[Source texts of formatted documents]
====

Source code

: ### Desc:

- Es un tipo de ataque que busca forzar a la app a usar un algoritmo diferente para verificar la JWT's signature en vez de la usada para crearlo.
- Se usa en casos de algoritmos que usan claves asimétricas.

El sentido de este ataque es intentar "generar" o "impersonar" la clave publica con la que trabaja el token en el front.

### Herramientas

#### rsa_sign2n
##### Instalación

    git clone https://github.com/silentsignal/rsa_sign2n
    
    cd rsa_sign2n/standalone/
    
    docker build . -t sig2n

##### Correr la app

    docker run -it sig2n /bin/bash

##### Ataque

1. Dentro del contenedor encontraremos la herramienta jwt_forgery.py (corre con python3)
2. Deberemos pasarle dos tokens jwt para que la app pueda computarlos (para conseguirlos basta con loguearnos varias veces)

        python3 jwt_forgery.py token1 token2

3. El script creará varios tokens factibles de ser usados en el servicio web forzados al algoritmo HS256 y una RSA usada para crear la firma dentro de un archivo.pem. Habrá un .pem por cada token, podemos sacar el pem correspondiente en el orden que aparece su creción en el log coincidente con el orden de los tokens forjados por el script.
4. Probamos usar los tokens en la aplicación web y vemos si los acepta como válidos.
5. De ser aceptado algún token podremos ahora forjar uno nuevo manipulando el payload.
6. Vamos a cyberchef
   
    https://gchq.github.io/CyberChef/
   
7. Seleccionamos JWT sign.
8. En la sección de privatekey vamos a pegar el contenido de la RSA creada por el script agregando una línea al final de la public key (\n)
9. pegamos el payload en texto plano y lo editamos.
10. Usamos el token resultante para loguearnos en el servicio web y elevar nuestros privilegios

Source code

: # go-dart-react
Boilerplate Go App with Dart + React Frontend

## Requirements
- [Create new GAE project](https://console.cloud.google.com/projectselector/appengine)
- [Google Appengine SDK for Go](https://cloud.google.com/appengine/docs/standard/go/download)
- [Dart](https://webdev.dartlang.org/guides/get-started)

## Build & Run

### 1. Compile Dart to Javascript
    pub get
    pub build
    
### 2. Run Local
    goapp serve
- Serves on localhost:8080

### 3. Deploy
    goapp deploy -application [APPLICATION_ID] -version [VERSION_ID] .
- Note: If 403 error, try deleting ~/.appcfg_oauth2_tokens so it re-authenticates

====

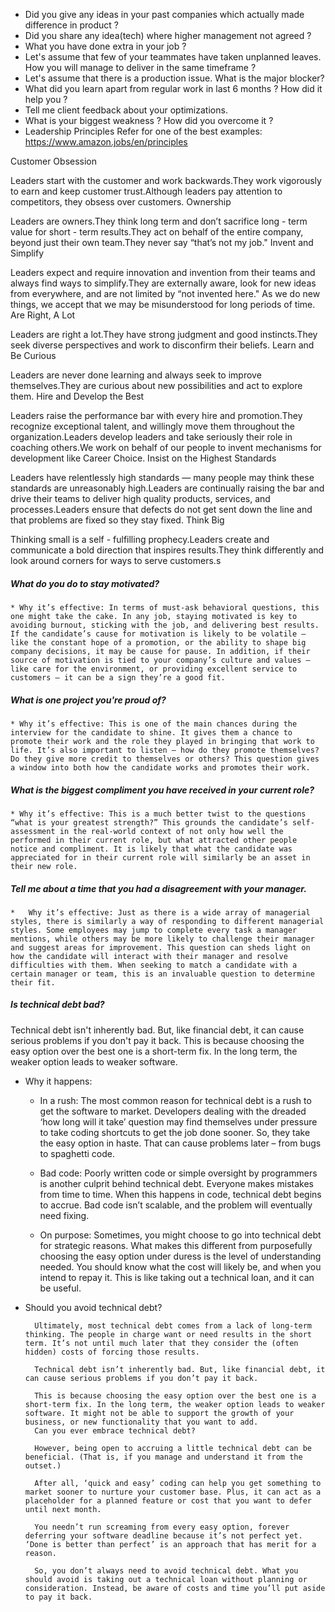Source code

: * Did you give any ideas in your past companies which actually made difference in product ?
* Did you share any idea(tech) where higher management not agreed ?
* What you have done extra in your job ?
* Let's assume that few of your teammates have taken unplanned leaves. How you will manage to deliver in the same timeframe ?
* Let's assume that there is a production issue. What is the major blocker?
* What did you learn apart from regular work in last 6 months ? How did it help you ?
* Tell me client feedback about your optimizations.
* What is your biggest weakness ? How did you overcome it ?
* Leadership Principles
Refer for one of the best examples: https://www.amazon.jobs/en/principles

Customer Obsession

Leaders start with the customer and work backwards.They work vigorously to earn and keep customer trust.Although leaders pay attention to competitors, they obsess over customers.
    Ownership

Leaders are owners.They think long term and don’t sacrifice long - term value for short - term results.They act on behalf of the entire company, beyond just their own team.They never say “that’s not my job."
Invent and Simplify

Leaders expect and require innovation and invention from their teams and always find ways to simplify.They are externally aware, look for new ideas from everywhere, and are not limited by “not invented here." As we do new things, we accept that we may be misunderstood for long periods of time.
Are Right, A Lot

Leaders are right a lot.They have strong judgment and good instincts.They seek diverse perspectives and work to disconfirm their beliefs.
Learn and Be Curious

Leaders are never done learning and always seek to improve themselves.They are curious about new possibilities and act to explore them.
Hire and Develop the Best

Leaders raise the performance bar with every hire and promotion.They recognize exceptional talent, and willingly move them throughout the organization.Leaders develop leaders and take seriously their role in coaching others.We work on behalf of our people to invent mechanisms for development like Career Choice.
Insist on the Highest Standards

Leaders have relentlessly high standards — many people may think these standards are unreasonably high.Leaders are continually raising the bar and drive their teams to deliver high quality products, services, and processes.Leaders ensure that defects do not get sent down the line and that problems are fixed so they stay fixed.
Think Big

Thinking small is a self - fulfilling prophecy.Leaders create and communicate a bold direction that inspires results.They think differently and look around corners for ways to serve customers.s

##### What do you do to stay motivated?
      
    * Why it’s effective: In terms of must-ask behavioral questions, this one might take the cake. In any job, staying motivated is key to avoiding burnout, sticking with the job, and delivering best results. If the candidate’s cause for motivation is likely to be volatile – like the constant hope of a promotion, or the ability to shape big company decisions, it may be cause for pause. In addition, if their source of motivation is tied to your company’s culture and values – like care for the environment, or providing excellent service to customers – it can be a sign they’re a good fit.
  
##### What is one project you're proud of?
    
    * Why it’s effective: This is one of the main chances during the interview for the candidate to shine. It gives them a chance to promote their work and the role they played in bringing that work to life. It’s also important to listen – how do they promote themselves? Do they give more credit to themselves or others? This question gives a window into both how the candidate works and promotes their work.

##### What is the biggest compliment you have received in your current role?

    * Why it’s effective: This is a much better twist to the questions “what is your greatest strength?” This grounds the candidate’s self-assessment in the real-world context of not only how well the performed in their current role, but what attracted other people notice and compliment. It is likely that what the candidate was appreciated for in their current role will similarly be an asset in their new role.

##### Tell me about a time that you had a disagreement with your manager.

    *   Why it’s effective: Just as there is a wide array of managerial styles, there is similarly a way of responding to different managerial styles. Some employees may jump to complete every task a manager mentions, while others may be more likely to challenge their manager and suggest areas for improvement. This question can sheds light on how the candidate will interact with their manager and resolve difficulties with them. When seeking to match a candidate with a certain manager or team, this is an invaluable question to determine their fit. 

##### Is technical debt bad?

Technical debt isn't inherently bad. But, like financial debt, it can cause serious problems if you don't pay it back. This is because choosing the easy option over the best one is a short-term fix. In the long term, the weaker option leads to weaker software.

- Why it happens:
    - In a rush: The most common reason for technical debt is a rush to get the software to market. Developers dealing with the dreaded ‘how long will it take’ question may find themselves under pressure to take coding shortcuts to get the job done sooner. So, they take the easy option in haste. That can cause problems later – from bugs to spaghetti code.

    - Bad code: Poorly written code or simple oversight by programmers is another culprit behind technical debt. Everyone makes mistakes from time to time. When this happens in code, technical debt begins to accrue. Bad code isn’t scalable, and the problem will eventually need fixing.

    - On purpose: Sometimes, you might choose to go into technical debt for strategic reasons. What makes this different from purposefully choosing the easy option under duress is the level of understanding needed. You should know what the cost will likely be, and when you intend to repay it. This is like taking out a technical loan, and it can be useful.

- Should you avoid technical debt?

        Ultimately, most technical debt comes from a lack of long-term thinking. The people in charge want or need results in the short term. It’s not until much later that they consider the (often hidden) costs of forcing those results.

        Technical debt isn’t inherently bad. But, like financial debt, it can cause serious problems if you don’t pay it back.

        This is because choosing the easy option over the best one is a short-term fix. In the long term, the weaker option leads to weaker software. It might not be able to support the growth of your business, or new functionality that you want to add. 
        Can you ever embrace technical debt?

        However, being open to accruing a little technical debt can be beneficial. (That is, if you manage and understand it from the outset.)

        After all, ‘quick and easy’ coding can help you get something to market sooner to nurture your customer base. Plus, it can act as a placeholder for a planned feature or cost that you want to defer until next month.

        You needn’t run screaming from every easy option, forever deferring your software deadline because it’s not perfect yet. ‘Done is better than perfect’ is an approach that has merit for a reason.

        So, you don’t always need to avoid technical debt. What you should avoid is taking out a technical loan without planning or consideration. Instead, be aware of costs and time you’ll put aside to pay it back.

====

Would you copy, unchanged, the stretch of the records above that begins at the line containing "Customer Obsession" and ends at the line containing "Insist on the Highest Standards", and only that?

Customer Obsession

Leaders start with the customer and work backwards.They work vigorously to earn and keep customer trust.Although leaders pay attention to competitors, they obsess over customers.
    Ownership

Leaders are owners.They think long term and don’t sacrifice long - term value for short - term results.They act on behalf of the entire company, beyond just their own team.They never say “that’s not my job."
Invent and Simplify

Leaders expect and require innovation and invention from their teams and always find ways to simplify.They are externally aware, look for new ideas from everywhere, and are not limited by “not invented here." As we do new things, we accept that we may be misunderstood for long periods of time.
Are Right, A Lot

Leaders are right a lot.They have strong judgment and good instincts.They seek diverse perspectives and work to disconfirm their beliefs.
Learn and Be Curious

Leaders are never done learning and always seek to improve themselves.They are curious about new possibilities and act to explore them.
Hire and Develop the Best

Leaders raise the performance bar with every hire and promotion.They recognize exceptional talent, and willingly move them throughout the organization.Leaders develop leaders and take seriously their role in coaching others.We work on behalf of our people to invent mechanisms for development like Career Choice.
Insist on the Highest Standards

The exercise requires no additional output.